Platt Park, Denver, Colorado, USA

April 20, 2023

"God only creates what is." ... 
This essay, If You Make It Wrong, It's Hard To Let It Go, is the companion piece to Be At Home In Your Experience.

It is also the first in a trilogy written in Platt Park, April 2023: The trilogy written in Platt Park, April 2023 is the sequel to My Baby Girl, Now A Bride.




I've had ample raw material for this essay: I was in a relationship that was ending. To be clear, it was a relationship I didn't want to be ending. Yet ending it was, slipping away, slowly further and further out of my reach. And there wasn't much I could do about it. The rapids were inexorably sweeping me over the falls. There's the adage about relationship which is apropos here, asserting "It takes two to make a great relationship but only one to end one.". I struggled with that, powerless over its dictatorial gravity. It should not have been that way. I did not want  it to be that way. But it's true / c'est vrai:  it was that way.

Make no error. I've also ended relationships which my (then soon to be ex) partners didn't want me to. It's just that the raw material for this essay did not come from times when I was the end-er. It came from a time when I was the end-ee, when the relationship was ending, when I didn't want it to be ending. When a relationship ends and you are the unwilling end-ee, you are stuck with it if you do not complete it. Don't ask me why it is that way. It just is that way.
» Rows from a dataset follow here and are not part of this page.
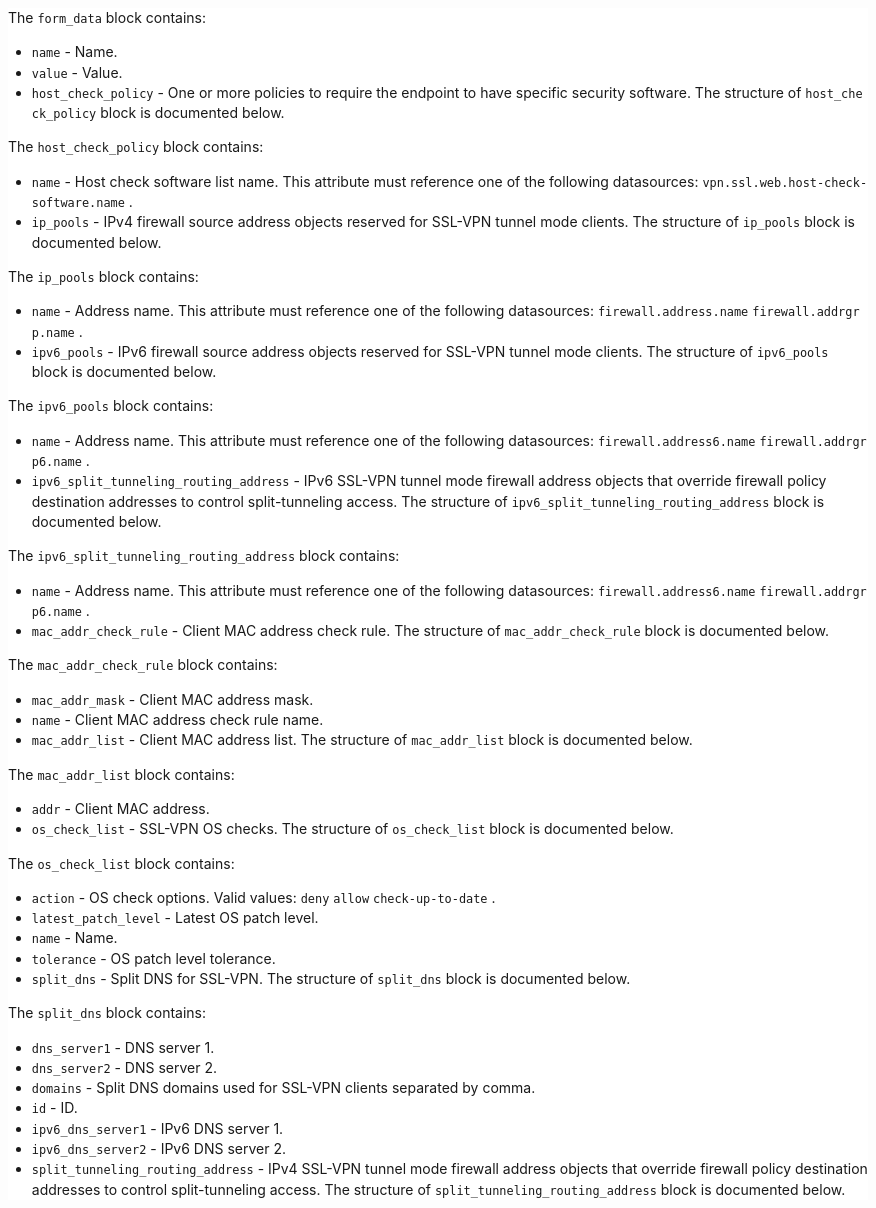 The `form_data` block contains:

* `name` - Name.
* `value` - Value.
* `host_check_policy` - One or more policies to require the endpoint to have specific security software. The structure of `host_check_policy` block is documented below.

The `host_check_policy` block contains:

* `name` - Host check software list name. This attribute must reference one of the following datasources: `vpn.ssl.web.host-check-software.name` .
* `ip_pools` - IPv4 firewall source address objects reserved for SSL-VPN tunnel mode clients. The structure of `ip_pools` block is documented below.

The `ip_pools` block contains:

* `name` - Address name. This attribute must reference one of the following datasources: `firewall.address.name` `firewall.addrgrp.name` .
* `ipv6_pools` - IPv6 firewall source address objects reserved for SSL-VPN tunnel mode clients. The structure of `ipv6_pools` block is documented below.

The `ipv6_pools` block contains:

* `name` - Address name. This attribute must reference one of the following datasources: `firewall.address6.name` `firewall.addrgrp6.name` .
* `ipv6_split_tunneling_routing_address` - IPv6 SSL-VPN tunnel mode firewall address objects that override firewall policy destination addresses to control split-tunneling access. The structure of `ipv6_split_tunneling_routing_address` block is documented below.

The `ipv6_split_tunneling_routing_address` block contains:

* `name` - Address name. This attribute must reference one of the following datasources: `firewall.address6.name` `firewall.addrgrp6.name` .
* `mac_addr_check_rule` - Client MAC address check rule. The structure of `mac_addr_check_rule` block is documented below.

The `mac_addr_check_rule` block contains:

* `mac_addr_mask` - Client MAC address mask.
* `name` - Client MAC address check rule name.
* `mac_addr_list` - Client MAC address list. The structure of `mac_addr_list` block is documented below.

The `mac_addr_list` block contains:

* `addr` - Client MAC address.
* `os_check_list` - SSL-VPN OS checks. The structure of `os_check_list` block is documented below.

The `os_check_list` block contains:

* `action` - OS check options. Valid values: `deny` `allow` `check-up-to-date` .
* `latest_patch_level` - Latest OS patch level.
* `name` - Name.
* `tolerance` - OS patch level tolerance.
* `split_dns` - Split DNS for SSL-VPN. The structure of `split_dns` block is documented below.

The `split_dns` block contains:

* `dns_server1` - DNS server 1.
* `dns_server2` - DNS server 2.
* `domains` - Split DNS domains used for SSL-VPN clients separated by comma.
* `id` - ID.
* `ipv6_dns_server1` - IPv6 DNS server 1.
* `ipv6_dns_server2` - IPv6 DNS server 2.
* `split_tunneling_routing_address` - IPv4 SSL-VPN tunnel mode firewall address objects that override firewall policy destination addresses to control split-tunneling access. The structure of `split_tunneling_routing_address` block is documented below.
It was ending, and I didn't want it to be ending. Yet even with that said, I knew I had to somehow get complete with it ending, or I'd be stuck with it.

This was my first shot at being complete with it ending: I compiled a list of ways I was better off  without it. That's childish, you may say. Even puerile. Yes, in retrospect I would agree with you. But that's what I did. At the time it was the best I could muster, a kind of "I'm better off without you anyway, so you ending our relationship is really a plus.". And it did give me some relief. There was just one teeny little problem with it: it gave me no freedom (it may have even made things worse). My first shot at it was to make her wrong. She yelled at her staff a lot. So I made that wrong. She was a party hound where I was a home-body. So I made that wrong. She wasn't a relaxed person. I made that wrong too. With that said, she had great qualities also. But the ones I made wrong were the other ones I wouldn't be around any more, so I used them to cast her ending our relationship as good for me ... at least that was the idea.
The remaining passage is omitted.